■ **Input data**
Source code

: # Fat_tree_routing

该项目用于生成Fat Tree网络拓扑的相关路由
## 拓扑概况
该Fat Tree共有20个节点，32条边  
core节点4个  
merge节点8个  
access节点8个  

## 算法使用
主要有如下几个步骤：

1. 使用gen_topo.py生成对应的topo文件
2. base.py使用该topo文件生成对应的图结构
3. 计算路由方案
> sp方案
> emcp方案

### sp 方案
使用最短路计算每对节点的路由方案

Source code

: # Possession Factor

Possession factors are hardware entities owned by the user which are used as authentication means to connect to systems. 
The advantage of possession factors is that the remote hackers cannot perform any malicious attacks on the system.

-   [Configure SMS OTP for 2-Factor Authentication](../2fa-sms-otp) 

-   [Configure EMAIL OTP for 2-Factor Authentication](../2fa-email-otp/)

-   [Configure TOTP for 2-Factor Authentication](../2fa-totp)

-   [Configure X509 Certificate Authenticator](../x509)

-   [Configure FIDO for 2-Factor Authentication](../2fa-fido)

■ **Prompt**
Extract exactly and only the lines above from the line containing "1. 使用gen_topo.py生成对应的topo文件" through the line containing "Possession factors are hardware", both end lines included.

■ **Exercise solution**
1. 使用gen_topo.py生成对应的topo文件
2. base.py使用该topo文件生成对应的图结构
3. 计算路由方案
> sp方案
> emcp方案

### sp 方案
使用最短路计算每对节点的路由方案

Source code

: # Possession Factor

Possession factors are hardware entities owned by the user which are used as authentication means to connect to systems. 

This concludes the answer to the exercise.